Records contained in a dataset
━━━━━━━━━━━━━━━━━━━━
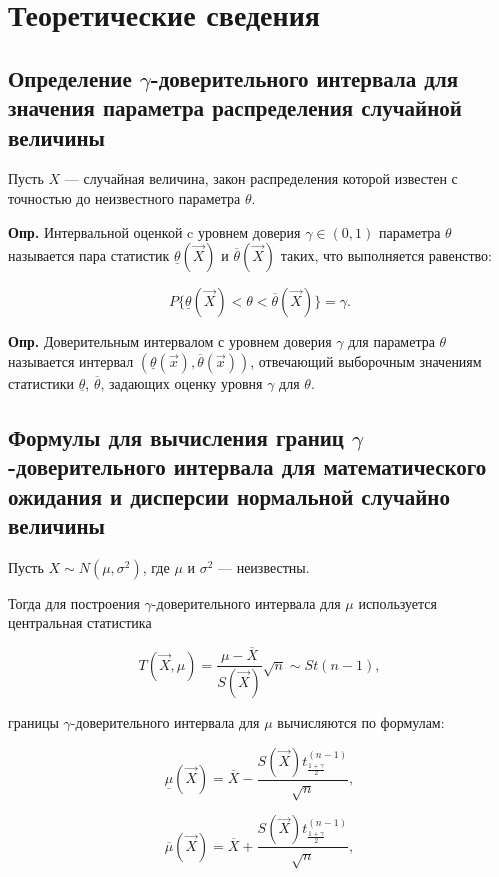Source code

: \chapter{Теоретические сведения}

\section{Определение $\gamma$-доверительного интервала для значения параметра распределения случайной величины}

Пусть $X$ --- случайная величина, закон распределения которой известен с
точностью до неизвестного параметра $\theta$.

\textbf{Опр.} Интервальной оценкой c уровнем доверия $\gamma \in (0, 1)$ параметра $\theta$ называется пара статистик $\underline \theta (\vec X)$ и $\overline \theta (\vec X)$ таких, что выполняется равенство:

$$ 
	 P\{ \underline \theta (\vec X) < \theta  < \overline \theta (\vec X)\} = \gamma.
$$

\textbf{Опр.} Доверительным интервалом с уровнем доверия $\gamma$ для параметра $\theta$ называется интервал $(\underline \theta (\vec x), \overline \theta (\vec x))$, отвечающий выборочным значениям статистики $\underline \theta$, $\overline \theta$, задающих оценку уровня $\gamma$ для $\theta$.

\section{Формулы для вычисления границ $\gamma$-доверительного интервала для математического ожидания и дисперсии нормальной случайно величины}

Пусть $X \sim N(\mu, \sigma^2)$, где $\mu$ и $\sigma^2$ --- неизвестны.

Тогда для построения $\gamma$-доверительного интервала для $\mu$ используется
центральная статистика

$$
	\label{eq:T_1}
	T(\vec X, \mu) = \frac{\mu - \overline X}{S(\vec X)} \sqrt n \sim St(n - 1),
$$

 границы $\gamma$-доверительного интервала для $\mu$ вычисляются по
формулам:

$$
	\label{eq:mu_lower}
	\underline \mu (\vec X) = \overline X - \frac{S(\vec X)t^{(n-1)}_{\frac{1 +
				\gamma}{2}}}{\sqrt n},
$$

$$
	\label{eq:mu_upper}
	\overline \mu (\vec X) = \overline X + \frac{S(\vec X)t^{(n-1)}_{\frac{1 +
				\gamma}{2}}}{\sqrt n},
$$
━━━━━━━━━━━━━━━━━━━━
• _Exercise prompt_
Could you set down every entry again exactly as written, leaving out any pictures?

• _Written reply_
Source code

: \chapter{Теоретические сведения}

\section{Определение $\gamma$-доверительного интервала для значения параметра распределения случайной величины}

Пусть $X$ --- случайная величина, закон распределения которой известен с
точностью до неизвестного параметра $\theta$.

\textbf{Опр.} Интервальной оценкой c уровнем доверия $\gamma \in (0, 1)$ параметра $\theta$ называется пара статистик $\underline \theta (\vec X)$ и $\overline \theta (\vec X)$ таких, что выполняется равенство:

$$ 
	 P\{ \underline \theta (\vec X) < \theta  < \overline \theta (\vec X)\} = \gamma.
$$

\textbf{Опр.} Доверительным интервалом с уровнем доверия $\gamma$ для параметра $\theta$ называется интервал $(\underline \theta (\vec x), \overline \theta (\vec x))$, отвечающий выборочным значениям статистики $\underline \theta$, $\overline \theta$, задающих оценку уровня $\gamma$ для $\theta$.

\section{Формулы для вычисления границ $\gamma$-доверительного интервала для математического ожидания и дисперсии нормальной случайно величины}

Пусть $X \sim N(\mu, \sigma^2)$, где $\mu$ и $\sigma^2$ --- неизвестны.

Тогда для построения $\gamma$-доверительного интервала для $\mu$ используется
центральная статистика

$$
	\label{eq:T_1}
	T(\vec X, \mu) = \frac{\mu - \overline X}{S(\vec X)} \sqrt n \sim St(n - 1),
$$

 границы $\gamma$-доверительного интервала для $\mu$ вычисляются по
формулам:

$$
	\label{eq:mu_lower}
	\underline \mu (\vec X) = \overline X - \frac{S(\vec X)t^{(n-1)}_{\frac{1 +
				\gamma}{2}}}{\sqrt n},
$$

$$
	\label{eq:mu_upper}
	\overline \mu (\vec X) = \overline X + \frac{S(\vec X)t^{(n-1)}_{\frac{1 +
				\gamma}{2}}}{\sqrt n},
$$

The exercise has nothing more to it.